## Work request
Every line containing "vercel" should be copied out. Go through the entries and find them.

## Provided records
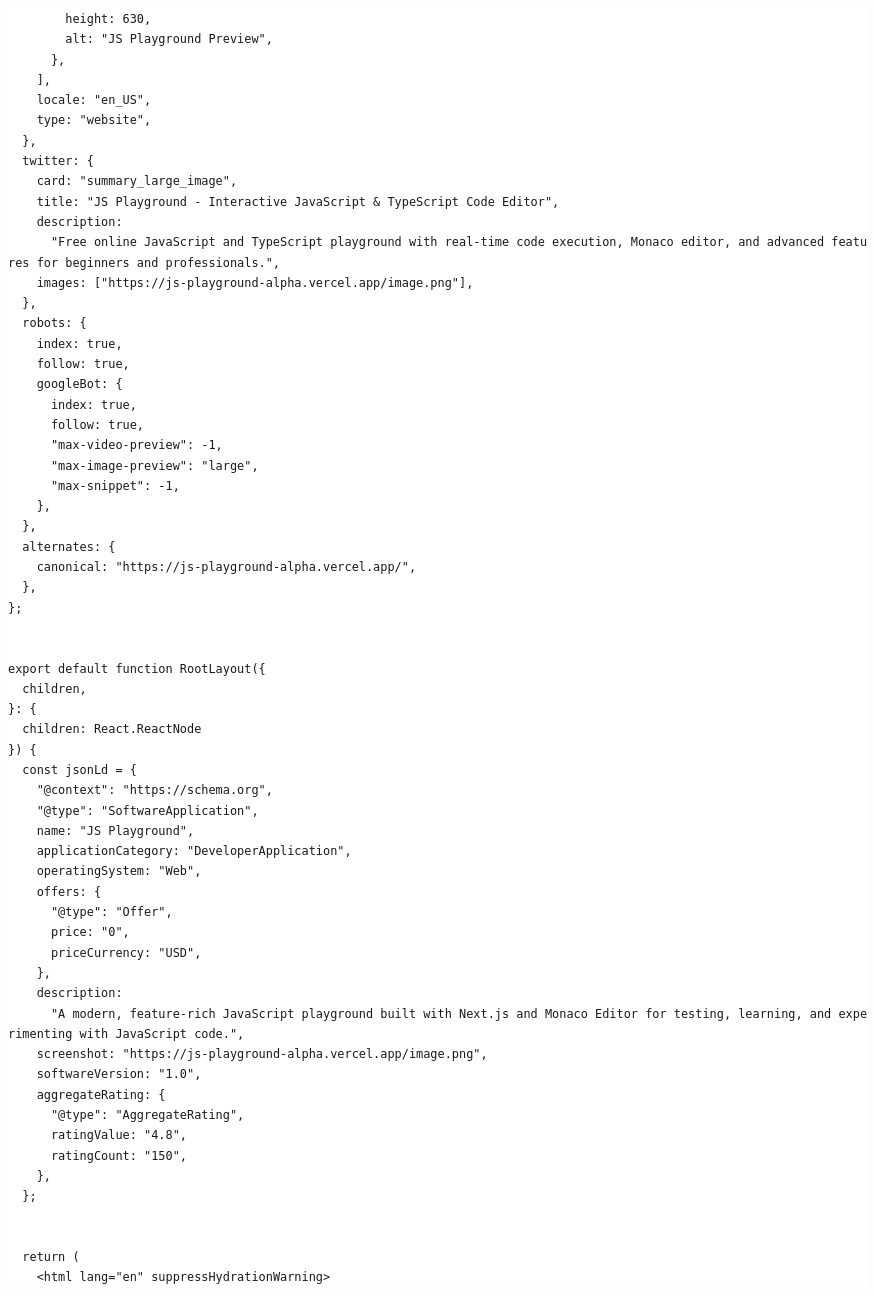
 ```tsx
        height: 630,
        alt: "JS Playground Preview",
      },
    ],
    locale: "en_US",
    type: "website",
  },
  twitter: {
    card: "summary_large_image",
    title: "JS Playground - Interactive JavaScript & TypeScript Code Editor",
    description:
      "Free online JavaScript and TypeScript playground with real-time code execution, Monaco editor, and advanced features for beginners and professionals.",
    images: ["https://js-playground-alpha.vercel.app/image.png"],
  },
  robots: {
    index: true,
    follow: true,
    googleBot: {
      index: true,
      follow: true,
      "max-video-preview": -1,
      "max-image-preview": "large",
      "max-snippet": -1,
    },
  },
  alternates: {
    canonical: "https://js-playground-alpha.vercel.app/",
  },
};


export default function RootLayout({
  children,
}: {
  children: React.ReactNode
}) {
  const jsonLd = {
    "@context": "https://schema.org",
    "@type": "SoftwareApplication",
    name: "JS Playground",
    applicationCategory: "DeveloperApplication",
    operatingSystem: "Web",
    offers: {
      "@type": "Offer",
      price: "0",
      priceCurrency: "USD",
    },
    description:
      "A modern, feature-rich JavaScript playground built with Next.js and Monaco Editor for testing, learning, and experimenting with JavaScript code.",
    screenshot: "https://js-playground-alpha.vercel.app/image.png",
    softwareVersion: "1.0",
    aggregateRating: {
      "@type": "AggregateRating",
      ratingValue: "4.8",
      ratingCount: "150",
    },
  };


  return (
    <html lang="en" suppressHydrationWarning>
```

## Exercise response
    images: ["https://js-playground-alpha.vercel.app/image.png"],
    canonical: "https://js-playground-alpha.vercel.app/",
    screenshot: "https://js-playground-alpha.vercel.app/image.png",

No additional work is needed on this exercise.